Еще одним элементом своего просвещенного консерватизма Андрей обязан придворному историку и писателю-сентименталисту Николаю Карамзину. Карамзин знаменит тем, что для него определяющим качеством русского народа являлась покорность и любовь к царской власти: он изображал «народ» воплощением русской национальной самобытности. Хотя этот квазипопулизм, вероятно, был знаком Андрею, он не нашел отражения в его собственных сочинениях. Для Андрея покорность долгу и власти – это ключевая характеристика
То непомерно важное значение, которое Андрей в своей любви к родине придает земле, деревне и местной самобытности, вероятно, связано с некоторыми другими сочинениями Карамзина. Одна из черт наследия Карамзина, которую высоко ценит Андрей, – его сентиментальный патриотизм («Лежал в постели, читая Похвальное Слово Карамзина Императрице Екатерине 2-й. Чтение хороших авторов. Чудесная пища для ума человеческого»)[951]

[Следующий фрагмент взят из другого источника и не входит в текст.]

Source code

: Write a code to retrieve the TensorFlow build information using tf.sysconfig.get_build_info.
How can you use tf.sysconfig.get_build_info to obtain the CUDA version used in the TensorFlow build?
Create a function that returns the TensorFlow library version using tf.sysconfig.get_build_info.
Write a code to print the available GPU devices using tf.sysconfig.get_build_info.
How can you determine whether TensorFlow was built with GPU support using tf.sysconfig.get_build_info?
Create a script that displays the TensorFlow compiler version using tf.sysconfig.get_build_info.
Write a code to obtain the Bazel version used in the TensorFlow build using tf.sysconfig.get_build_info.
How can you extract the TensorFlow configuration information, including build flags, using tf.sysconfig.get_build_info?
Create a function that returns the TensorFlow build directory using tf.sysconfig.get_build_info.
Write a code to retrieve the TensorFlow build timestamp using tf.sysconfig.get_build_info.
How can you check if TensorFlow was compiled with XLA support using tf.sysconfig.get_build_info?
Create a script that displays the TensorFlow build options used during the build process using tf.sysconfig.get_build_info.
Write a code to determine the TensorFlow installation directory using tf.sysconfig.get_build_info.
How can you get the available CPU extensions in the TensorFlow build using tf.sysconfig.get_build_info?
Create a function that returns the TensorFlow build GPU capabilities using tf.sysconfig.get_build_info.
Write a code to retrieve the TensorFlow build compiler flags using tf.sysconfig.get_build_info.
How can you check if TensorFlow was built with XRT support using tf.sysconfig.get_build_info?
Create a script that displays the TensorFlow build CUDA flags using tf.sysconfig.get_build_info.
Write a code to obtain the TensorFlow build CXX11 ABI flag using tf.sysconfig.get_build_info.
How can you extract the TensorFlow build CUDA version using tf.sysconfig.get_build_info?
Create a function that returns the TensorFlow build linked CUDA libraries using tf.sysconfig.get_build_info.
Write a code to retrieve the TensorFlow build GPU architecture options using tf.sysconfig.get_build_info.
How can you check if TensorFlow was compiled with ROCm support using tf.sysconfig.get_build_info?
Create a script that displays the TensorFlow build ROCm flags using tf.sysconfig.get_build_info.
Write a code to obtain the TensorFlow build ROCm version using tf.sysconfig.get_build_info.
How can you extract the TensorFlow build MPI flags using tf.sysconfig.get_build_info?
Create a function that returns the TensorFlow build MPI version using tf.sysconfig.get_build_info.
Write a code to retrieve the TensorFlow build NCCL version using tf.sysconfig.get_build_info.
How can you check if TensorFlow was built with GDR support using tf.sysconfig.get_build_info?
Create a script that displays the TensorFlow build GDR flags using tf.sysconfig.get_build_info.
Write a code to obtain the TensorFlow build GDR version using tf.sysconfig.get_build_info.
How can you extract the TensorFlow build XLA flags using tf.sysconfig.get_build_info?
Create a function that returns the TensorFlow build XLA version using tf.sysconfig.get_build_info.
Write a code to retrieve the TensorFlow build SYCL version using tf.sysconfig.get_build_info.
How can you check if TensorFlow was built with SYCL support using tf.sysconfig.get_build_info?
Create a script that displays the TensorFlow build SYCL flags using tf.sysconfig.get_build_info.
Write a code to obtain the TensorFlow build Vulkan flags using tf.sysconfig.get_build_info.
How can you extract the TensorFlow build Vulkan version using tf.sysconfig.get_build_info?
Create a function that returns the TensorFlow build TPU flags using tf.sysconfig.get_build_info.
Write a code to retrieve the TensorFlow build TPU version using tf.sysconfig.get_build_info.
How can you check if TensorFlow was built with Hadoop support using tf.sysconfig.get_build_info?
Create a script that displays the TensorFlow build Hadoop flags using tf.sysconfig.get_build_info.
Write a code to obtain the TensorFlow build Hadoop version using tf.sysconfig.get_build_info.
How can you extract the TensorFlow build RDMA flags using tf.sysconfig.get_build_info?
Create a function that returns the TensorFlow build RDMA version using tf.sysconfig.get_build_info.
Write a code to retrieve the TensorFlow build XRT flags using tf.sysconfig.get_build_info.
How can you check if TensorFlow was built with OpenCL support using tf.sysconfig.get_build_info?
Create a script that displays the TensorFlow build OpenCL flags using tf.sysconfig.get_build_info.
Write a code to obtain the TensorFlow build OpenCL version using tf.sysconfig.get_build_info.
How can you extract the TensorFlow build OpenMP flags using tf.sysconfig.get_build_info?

. Андрей подчеркивал, что стиль Карамзина очень утешает его в минуты беспокойства. Внезапно пробудившись ночью от тревожного сна, он ищет книгу, чтобы успокоиться, и выбирает Карамзина: «Раскрыв наудачу я преследовал повсюду Русского Путешественника – вместе с ним радовался – вместе с ним грустил». В отличие от представителей интеллигенции, Андрей не считает все литературные произведения по умолчанию своего рода политическим документом; скорее он полагает, что литература имеет прежде всего нравственный характер[952]. Продолжая описывать свой опыт чтения Карамзина после пробуждения от кошмара, он рассказывает: «…Его штиль так мне нравится, простое какое-нибудь ощущение так мило выражено, что я хотел бы его самого знать – быть его другом. Кажется его чувства – суть мои собственные. Одним словом я восхищен, очарован его путешествием»[953].Андрей воображает свою сентиментальную связь с великим писателем сквозь время и пространство – образ, многим обязанный романтической литературе:
И надобно же было чтобы книга открылась на марте месяце. За 8 лет до моего появления на свет (1790) Карамзин был в Женеве, и чрез 41 год существо в чувствительности Ему подобное восхищается пером Его. – Нет я не читывал никакого другого путешествия с таким удовольствием! Он говорит ‹…› что «Душа человека есть зеркало окружающих Его предметов»[954]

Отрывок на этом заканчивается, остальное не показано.